All the antagonist bacteria are able to produce protease enzyme. Protease production is an effective mechanism for controlling nematodes.
Extracellular enzymes, including subtilisin-like serine protease, chitinase and collagenase, corresponding to the main chemical constituents of nematode cuticle and eggshell, have been reported to be involved in the infection as virulence factors . In the interaction between pathogen and hosts, much experimental evidence supported that serine protease can destroy the integrity of cuticle to help penetration of pathogen [52,53] and initiate or trap nematophagous fungi .

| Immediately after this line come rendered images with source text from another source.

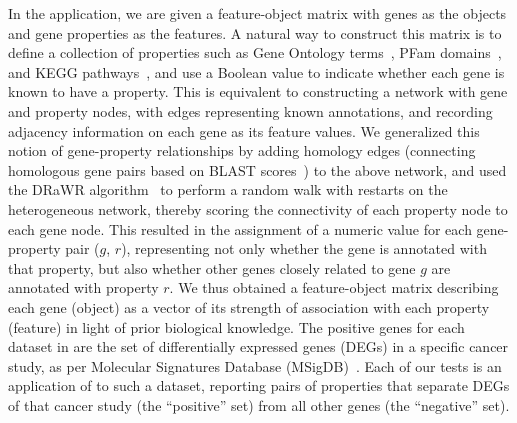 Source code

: In the \msig application,
we are given a feature-object
matrix with genes as the objects
and gene properties as the features.
A natural way to construct this matrix
is to define a collection of properties
such as Gene Ontology terms~\cite{gene2014gene},
PFam domains~\cite{finn2015pfam},
and KEGG pathways~\cite{kanehisa2016kegg},
and use a Boolean value
to indicate whether each gene is known to have a property.
This is equivalent to constructing a network
with gene and property nodes, with edges representing
known annotations, and recording adjacency information
on each gene as its feature values.
We generalized this notion of gene-property
relationships by adding homology edges
(connecting homologous gene pairs based on BLAST scores~\cite{altschul1990basic})
to the above network, and used the DRaWR algorithm~\cite{blatti2016characterizing}
to perform a random walk with restarts
on the heterogeneous network,
thereby scoring the connectivity of each property node
to each gene node.
This resulted in the assignment of a numeric value
for each gene-property pair ($g$, $r$),
representing not only whether the gene is
annotated with that property,
but also whether other genes closely
related to gene $g$ are annotated with property $r$.
We thus obtained a feature-object matrix describing
each gene (object) as a vector of its strength of
association with each property (feature)
in light of prior biological knowledge.
The positive genes for each dataset in \msig
are the set of differentially expressed genes (DEGs)
in a specific cancer study,
as per Molecular Signatures Database (MSigDB)~\cite{subramanian2005gene}.
Each of our tests is an application of
\genviz to such a dataset,
reporting pairs of properties
that separate DEGs of that cancer study (the ``positive'' set)
from all other genes (the ``negative'' set).

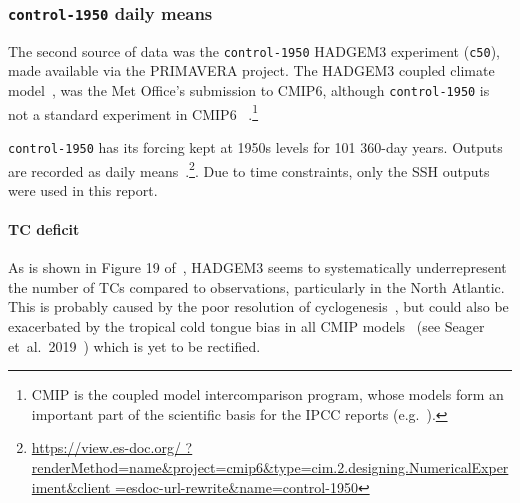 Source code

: \subsubsection{\texttt{control-1950} daily means}

\label{sec:control-1950-intro}

The second source of data was the \texttt{control-1950} HADGEM3 experiment (\texttt{c50}),
made available via the PRIMAVERA project.
The HADGEM3 coupled climate model~\cite{williams2018met, FurtherInfo},
 was the Met Office's submission to CMIP6,
although \texttt{control-1950} is not a standard experiment in CMIP6~\cite{eyring2016overview}
.\footnote{CMIP is the coupled model intercomparison program,
whose models form an important part of the scientific basis for the IPCC
reports (e.g.~\cite{SROCC}).}

\texttt{control-1950} has its forcing kept at
1950s levels for 101 360-day years. Outputs are recorded as daily
means~\cite{williams2018met, FurtherInfo}.\footnote{\url{https://view.es-doc.org/
        ?renderMethod=name&project=cmip6&type=cim.2.designing.NumericalExperiment&client
        =esdoc-url-rewrite&name=control-1950}}.
Due to time constraints, only the SSH outputs were used in this report.

\paragraph{TC deficit} As is shown in Figure 19 of~\cite{williams2018met},
 HADGEM3 seems to systematically underrepresent
 the number of TCs compared to observations,
 particularly in the North Atlantic.
 This is probably caused by the poor resolution
 of cyclogenesis~\cite{tomassini2017interaction},
 but could also be exacerbated by the tropical
 cold tongue bias in all CMIP models~\cite{camargo2013global} (see Seager et~al.~2019~\cite{seager2019strengthening})
 which is yet to be rectified.

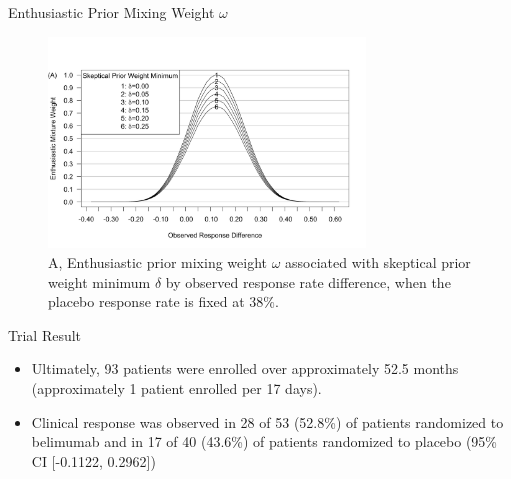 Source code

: \documentclass{beamer}
\begin{document}
\begin{frame}{Enthusiastic Prior Mixing Weight $\omega$}

\vspace{-0.5cm}
\begin{figure}[htbp]
\begin{center}
\includegraphics[width=0.75\textwidth]{./figures/3-part-compatibility-2.png}
    \caption{A, Enthusiastic prior mixing weight $\omega$ associated with skeptical prior weight minimum $\delta$ by observed response rate difference, when the placebo response rate is fixed at $38\%$.}
\label{fig:ex2varyomega}
 \end{center}
\end{figure}
\end{frame}


\begin{frame}{Trial Result}
\begin{itemize}
\item Ultimately, 93 patients were enrolled over approximately 52.5 months (approximately 1 patient enrolled per 17 days).
%
\item Clinical response was observed in 28 of 53 (52.8\%) of patients randomized to belimumab and in 17 of 40 (43.6\%) of patients randomized to placebo (95\% CI [-0.1122, 0.2962])
\end{itemize}
\end{frame}
\end{document}
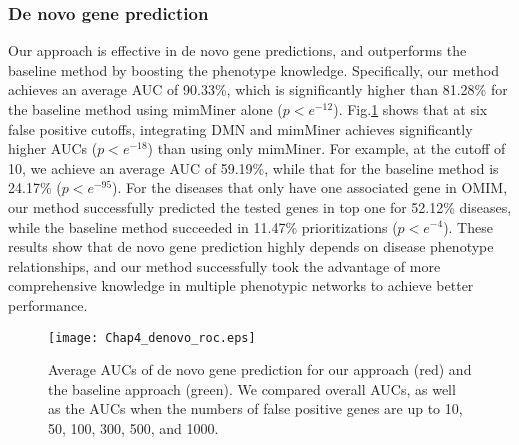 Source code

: \subsubsection{De novo gene prediction}
Our approach is effective in de novo gene predictions,
and outperforms the baseline method by boosting the phenotype knowledge.
Specifically, our method achieves an average AUC of 90.33\%, which is
significantly higher than 81.28\% for the baseline method
using mimMiner alone ($p < e^{-12}$). Fig.\ref{denovo_roc} shows
that at six false positive cutoffs, integrating DMN and mimMiner
achieves significantly higher AUCs ($p<e^{-18}$)
than using only mimMiner.
For example, at the cutoff of 10, we achieve an average
AUC of 59.19\%, while that for the baseline method is 24.17\% ($p<e^{-95}$).
For the diseases that only have one associated gene in OMIM,
our method successfully predicted the tested genes in top one for 52.12\%
diseases, while the baseline method succeeded in 11.47\% prioritizations ($p<e^{-4}$).
These results show that de novo gene prediction highly
depends on disease phenotype relationships,
and our method successfully
took the advantage of more comprehensive knowledge
in multiple phenotypic networks to achieve better performance.

\begin{figure}[!tpb]
\vspace{-.5cm}
\centerline{\texttt{[image: Chap4\_denovo\_roc.eps]}}
\vspace{-.5cm}
\caption{Average AUCs of de novo gene prediction for our approach (red) and the baseline approach (green). We compared overall AUCs, as well as the AUCs when the numbers of false positive genes are up to 10, 50, 100, 300, 500, and 1000.}
\label{denovo_roc}
\end{figure}



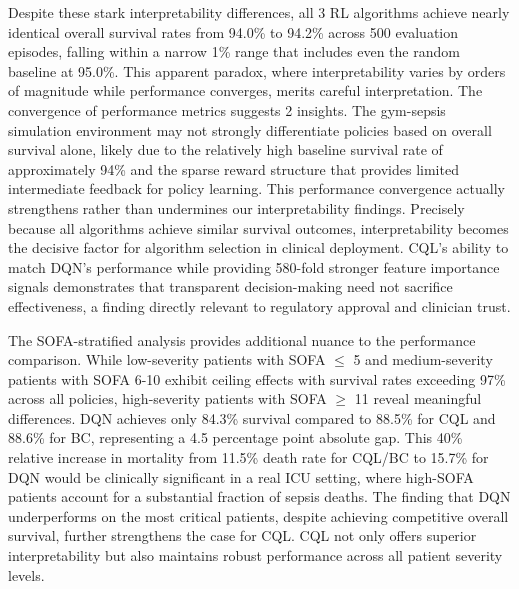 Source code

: Despite these stark interpretability differences, all 3 RL algorithms achieve nearly identical overall survival rates from 94.0\% to 94.2\% across 500 evaluation episodes, falling within a narrow 1\% range that includes even the random baseline at 95.0\%. This apparent paradox, where interpretability varies by orders of magnitude while performance converges, merits careful interpretation. The convergence of performance metrics suggests 2 insights. The gym-sepsis simulation environment may not strongly differentiate policies based on overall survival alone, likely due to the relatively high baseline survival rate of approximately 94\% and the sparse reward structure that provides limited intermediate feedback for policy learning. This performance convergence actually strengthens rather than undermines our interpretability findings. Precisely because all algorithms achieve similar survival outcomes, interpretability becomes the decisive factor for algorithm selection in clinical deployment. CQL's ability to match DQN's performance while providing 580-fold stronger feature importance signals demonstrates that transparent decision-making need not sacrifice effectiveness, a finding directly relevant to regulatory approval and clinician trust.

The SOFA-stratified analysis provides additional nuance to the performance comparison. While low-severity patients with SOFA $\leq$ 5 and medium-severity patients with SOFA 6-10 exhibit ceiling effects with survival rates exceeding 97\% across all policies, high-severity patients with SOFA $\geq$ 11 reveal meaningful differences. DQN achieves only 84.3\% survival compared to 88.5\% for CQL and 88.6\% for BC, representing a 4.5 percentage point absolute gap. This 40\% relative increase in mortality from 11.5\% death rate for CQL/BC to 15.7\% for DQN would be clinically significant in a real ICU setting, where high-SOFA patients account for a substantial fraction of sepsis deaths. The finding that DQN underperforms on the most critical patients, despite achieving competitive overall survival, further strengthens the case for CQL. CQL not only offers superior interpretability but also maintains robust performance across all patient severity levels.

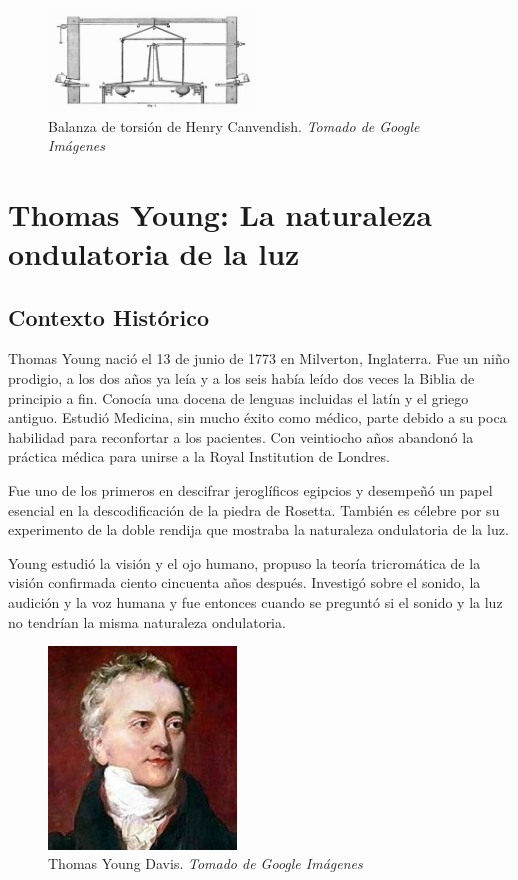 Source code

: \documentclass[journal]{IEEEtran}
\begin{document}
\begin{center}
  \begin{figure}[h!]
  \includegraphics[width=55mm]{cavendish2.jpg}
  \caption{Balanza de torsión de Henry Canvendish. \emph{Tomado de Google Imágenes}}
  \end{figure}
\end{center}










\section{Thomas Young: La naturaleza ondulatoria de la luz}

\subsection{Contexto Histórico}
Thomas Young nació el 13 de junio de 1773 en Milverton, Inglaterra. Fue un niño prodigio, a los dos años ya leía y a los seis había leído dos veces la Biblia de principio a fin. Conocía una docena de lenguas incluidas el latín y el griego antiguo. Estudió Medicina, sin mucho éxito como médico, parte debido a su poca habilidad para reconfortar a los pacientes. Con veintiocho años abandonó la práctica médica para unirse a la Royal Institution de Londres. 

Fue uno de los primeros en descifrar jeroglíficos egipcios y desempeñó un papel esencial en la descodificación de la piedra de Rosetta. También es célebre por su experimento de la doble rendija que mostraba la naturaleza ondulatoria de la luz.

Young estudió la visión y el ojo humano, propuso la teoría tricromática de la visión confirmada ciento cincuenta años después. Investigó sobre el sonido, la audición y la voz humana y fue entonces cuando se preguntó si el sonido y la luz no tendrían la misma naturaleza ondulatoria.

\begin{center}
  \begin{figure}[h!]
  \includegraphics[width=50mm]{thomas_young.jpg}
  \caption{Thomas Young Davis. \emph{Tomado de Google Imágenes}}
  \end{figure}
\end{center}
\end{document}
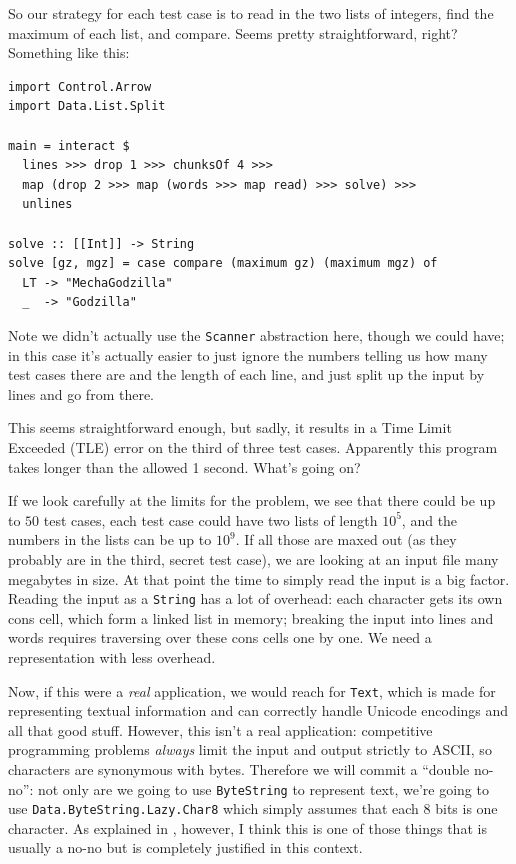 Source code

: \documentclass{book}
\newcommand{\pref}[1]{\prettyref{#1}}
\newcommand{\h}[1]{\texttt{#1}}
\begin{document}
So our strategy for each test case is to read in the two lists of
integers, find the maximum of each list, and compare.  Seems pretty
straightforward, right?  Something like this:

\begin{verbatim}
import Control.Arrow
import Data.List.Split

main = interact $
  lines >>> drop 1 >>> chunksOf 4 >>>
  map (drop 2 >>> map (words >>> map read) >>> solve) >>>
  unlines

solve :: [[Int]] -> String
solve [gz, mgz] = case compare (maximum gz) (maximum mgz) of
  LT -> "MechaGodzilla"
  _  -> "Godzilla"
\end{verbatim}

Note we didn't actually use the \h{Scanner} abstraction here, though
we could have; in this case it's actually easier to just ignore the
numbers telling us how many test cases there are and the length of
each line, and just split up the input by lines and go from there.

This seems straightforward enough, but sadly, it results in a Time
Limit Exceeded (TLE) error on the third of three test cases.
Apparently this program takes longer than the allowed 1 second.
What's going on?

If we look carefully at the limits for the problem, we see that there
could be up to $50$ test cases, each test case could have two lists of
length $10^5$, and the numbers in the lists can be up to $10^9$.  If
all those are maxed out (as they probably are in the third, secret
test case), we are looking at an input file many megabytes in size.
At that point the time to simply read the input is a big factor.
Reading the input as a \h{String} has a lot of overhead: each
character gets its own cons cell, which form a linked list in memory;
breaking the input into lines and words requires traversing over these
cons cells one by one.  We need a representation with less overhead.

Now, if this were a \emph{real} application, we would reach for
\h{Text}, which is made for representing textual information and can
correctly handle Unicode encodings and all that good stuff.  However,
this isn't a real application: competitive programming problems
\emph{always} limit the input and output strictly to ASCII, so
characters are synonymous with bytes.  Therefore we will commit a
``double no-no'': not only are we going to use \h{ByteString} to
represent text, we're going to use \h{Data.ByteString.Lazy.Char8}
which simply assumes that each 8 bits is one character. As explained
in \pref{chap:XYZ}, however, I think this is one of those things that
is usually a no-no but is completely justified in this context.
\end{document}
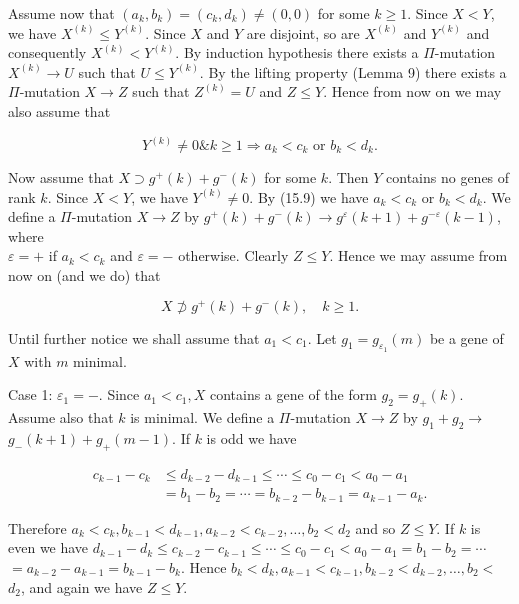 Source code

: \documentclass[10pt]{article}
\begin{document}
Assume now that $\left(a_{k}, b_{k}\right)=\left(c_{k}, d_{k}\right) \neq(0,0)$ for some $k \geqslant 1$. Since $X<Y$, we have $X^{(k)} \leqslant Y^{(k)}$. Since $X$ and $Y$ are disjoint, so are $X^{(k)}$ and $Y^{(k)}$ and consequently $X^{(k)}<Y^{(k)}$. By induction hypothesis there exists a $\Pi$-mutation $X^{(k)} \rightarrow U$ such that $U \leqslant Y^{(k)}$. By the lifting property (Lemma 9) there exists a $\Pi$-mutation $X \rightarrow Z$ such that $Z^{(k)}=U$ and $Z \leqslant Y$. Hence from now on we may also assume that


\begin{equation*}
Y^{(k)} \neq 0 \& k \geqslant 1 \Rightarrow a_{k}<c_{k} \text { or } b_{k}<d_{k} . \tag{15.9}
\end{equation*}


Now assume that $X \supset g^{+}(k)+g^{-}(k)$ for some $k$. Then $Y$ contains no genes of rank $k$. Since $X<Y$, we have $Y^{(k)} \neq 0$. By (15.9) we have $a_{k}<c_{k}$ or $b_{k}<d_{k}$. We define a $\Pi$-mutation $X \rightarrow Z$ by $g^{+}(k)+g^{-}(k) \rightarrow g^{\varepsilon}(k+1)+g^{-\varepsilon}(k-1)$, where\\
$\varepsilon=+$ if $a_{k}<c_{k}$ and $\varepsilon=-$ otherwise. Clearly $Z \leqslant Y$. Hence we may assume from now on (and we do) that


\begin{equation*}
X \not \supset g^{+}(k)+g^{-}(k), \quad k \geqslant 1 . \tag{15.10}
\end{equation*}


Until further notice we shall assume that $a_{1}<c_{1}$. Let $g_{1}=g_{\varepsilon_{1}}(m)$ be a gene of $X$ with $m$ minimal.

Case 1: $\varepsilon_{1}=-$. Since $a_{1}<c_{1}, X$ contains a gene of the form $g_{2}=g_{+}(k)$. Assume also that $k$ is minimal. We define a $\Pi$-mutation $X \rightarrow Z$ by $g_{1}+g_{2} \rightarrow$ $g_{-}(k+1)+g_{+}(m-1)$. If $k$ is odd we have

$$
\begin{aligned}
c_{k-1}-c_{k} & \leqslant d_{k-2}-d_{k-1} \leqslant \cdots \leqslant c_{0}-c_{1}<a_{0}-a_{1} \\
& =b_{1}-b_{2}=\cdots=b_{k-2}-b_{k-1}=a_{k-1}-a_{k} .
\end{aligned}
$$

Therefore $a_{k}<c_{k}, b_{k-1}<d_{k-1}, a_{k-2}<c_{k-2}, \ldots, b_{2}<d_{2}$ and so $Z \leqslant Y$. If $k$ is even we have $d_{k-1}-d_{k} \leqslant c_{k-2}-c_{k-1} \leqslant \cdots \leqslant c_{0}-c_{1}<a_{0}-a_{1}=b_{1}-b_{2}=\cdots$ $=a_{k-2}-a_{k-1}=b_{k-1}-b_{k}$. Hence $b_{k}<d_{k}, a_{k-1}<c_{k-1}, b_{k-2}<d_{k-2}, \ldots, b_{2}<$ $d_{2}$, and again we have $Z \leqslant Y$.
\end{document}
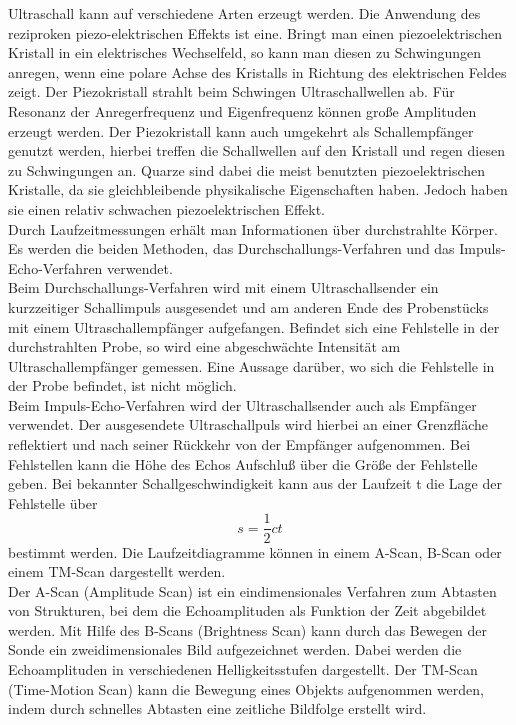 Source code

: Ultraschall kann auf verschiedene Arten erzeugt werden.
Die Anwendung des reziproken piezo-elektrischen Effekts ist eine.
Bringt man einen piezoelektrischen
Kristall in ein elektrisches Wechselfeld, so kann man diesen zu Schwingungen anregen, wenn eine polare Achse des Kristalls in Richtung des elektrischen Feldes zeigt.
Der Piezokristall strahlt beim Schwingen Ultraschallwellen ab.
Für Resonanz der Anregerfrequenz und Eigenfrequenz können große Amplituden erzeugt werden.
Der Piezokristall kann auch umgekehrt als Schallempfänger genutzt werden, hierbei treffen die Schallwellen auf den Kristall und regen diesen zu Schwingungen an.
Quarze sind dabei die meist benutzten piezoelektrischen Kristalle, da sie gleichbleibende physikalische Eigenschaften haben. Jedoch haben sie einen relativ schwachen piezoelektrischen Effekt.\\

Durch Laufzeitmessungen erhält man Informationen über durchstrahlte Körper.
Es werden die beiden Methoden, das Durchschallungs-Verfahren und das Impuls-Echo-Verfahren verwendet.\\

Beim Durchschallungs-Verfahren wird mit einem Ultraschallsender ein kurzzeitiger Schallimpuls ausgesendet und am anderen Ende
des Probenstücks mit einem Ultraschallempfänger aufgefangen.
Befindet sich eine Fehlstelle in der durchstrahlten Probe, so wird eine abgeschwächte Intensität am Ultraschallempfänger gemessen.
Eine Aussage darüber, wo sich die Fehlstelle in der Probe befindet, ist nicht möglich. \\

Beim Impuls-Echo-Verfahren wird der Ultraschallsender auch als Empfänger verwendet.
Der ausgesendete Ultraschallpuls wird hierbei an einer Grenzfläche reflektiert und nach seiner Rückkehr von der Empfänger aufgenommen.
Bei Fehlstellen kann die Höhe des Echos Aufschluß über die Größe der Fehlstelle geben.
Bei bekannter Schallgeschwindigkeit kann aus der Laufzeit t die Lage der Fehlstelle über
\begin{equation}
    s = \frac{1}{2} c t
    \label{eqn:gl4}
\end{equation}
bestimmt werden.
Die Laufzeitdiagramme können in einem A-Scan, B-Scan oder einem TM-Scan dargestellt werden. \\

Der A-Scan (Amplitude Scan) ist ein eindimensionales Verfahren zum Abtasten von Strukturen,
bei dem die Echoamplituden als Funktion der Zeit abgebildet werden.
Mit Hilfe des B-Scans (Brightness Scan) kann durch das Bewegen der Sonde ein zweidimensionales Bild aufgezeichnet werden.
Dabei werden die Echoamplituden in verschiedenen Helligkeitsstufen dargestellt.
Der TM-Scan (Time-Motion Scan) kann die Bewegung eines Objekts aufgenommen werden,
indem durch schnelles Abtasten eine zeitliche Bildfolge erstellt wird. \cite{US2}
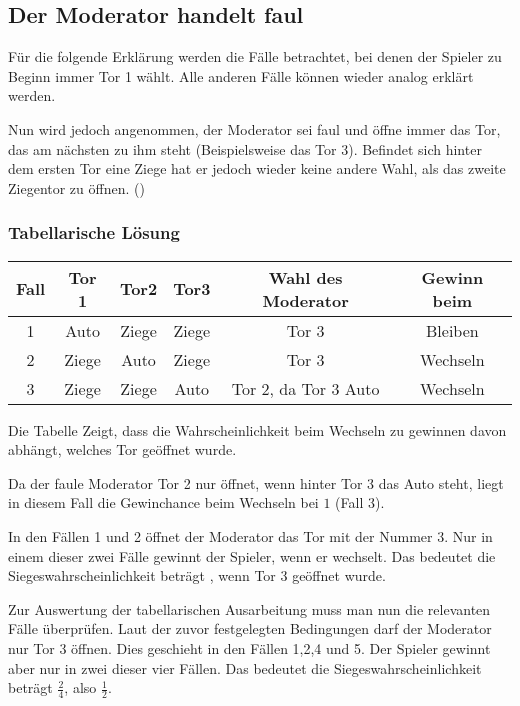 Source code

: 
\subsection{Der Moderator handelt faul}

Für die folgende Erklärung werden die Fälle betrachtet, bei denen der Spieler zu Beginn immer Tor 1 wählt. Alle anderen Fälle können wieder analog erklärt werden.

Nun wird jedoch angenommen, der Moderator sei faul und öffne immer das Tor, das am nächsten zu ihm steht (Beispielsweise das Tor 3). Befindet sich hinter dem ersten Tor eine Ziege hat er jedoch wieder keine andere Wahl, als das zweite Ziegentor zu öffnen. (\cite{Rosenthal:2008})

\subsubsection{Tabellarische Lösung}

\begin{tabular}[h]{|c|c|c|c|c|c|}
    \hline
    \textbf{Fall} & \textbf{Tor 1} & \textbf{Tor2} & \textbf{Tor3} & \textbf{Wahl des Moderator} & \textbf{Gewinn beim} \\
    \hline
    1             & Auto           & Ziege         & Ziege         & Tor 3                       & Bleiben              \\
    2             & Ziege          & Auto          & Ziege         & Tor 3                       & Wechseln             \\
    3             & Ziege          & Ziege         & Auto          & Tor 2, da Tor 3 Auto        & Wechseln             \\
    \hline
\end{tabular}

Die Tabelle Zeigt, dass die Wahrscheinlichkeit beim Wechseln zu gewinnen davon abhängt, welches Tor geöffnet wurde.

Da der faule Moderator Tor 2 nur öffnet, wenn hinter Tor 3 das Auto steht, liegt in diesem Fall die Gewinchance beim Wechseln bei $1$ (Fall 3).

In den Fällen 1 und 2 öffnet der Moderator das Tor mit der Nummer 3. Nur in einem dieser zwei Fälle gewinnt der Spieler, wenn er wechselt. Das bedeutet die Siegeswahrscheinlichkeit beträgt , wenn Tor 3 geöffnet wurde.

Zur Auswertung der tabellarischen Ausarbeitung muss man nun die relevanten Fälle überprüfen. Laut der zuvor festgelegten Bedingungen darf der Moderator nur Tor 3 öffnen.
Dies geschieht in den Fällen 1,2,4 und 5. Der Spieler gewinnt aber nur in zwei dieser vier Fällen. Das bedeutet die Siegeswahrscheinlichkeit beträgt $\frac{2}{4}$,
also $\frac{1}{2}$.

These preliminary results provide a strong incentive for further experiments on the use of rhizosphere bacteria in the biocontrol of plant parasitic nematodes. If the potential of these strains is confirmed, they could be used in the future in greenhouse and field conditions, to develop alternative, low cost and environment friendly technologies.
The authors gratefully acknowledge Dr. A. Ciancio, CNR, IST. Protezione Piante-Sez. Di Bari, Italia for his kind editing, revising and other commentary on an early draft of this article.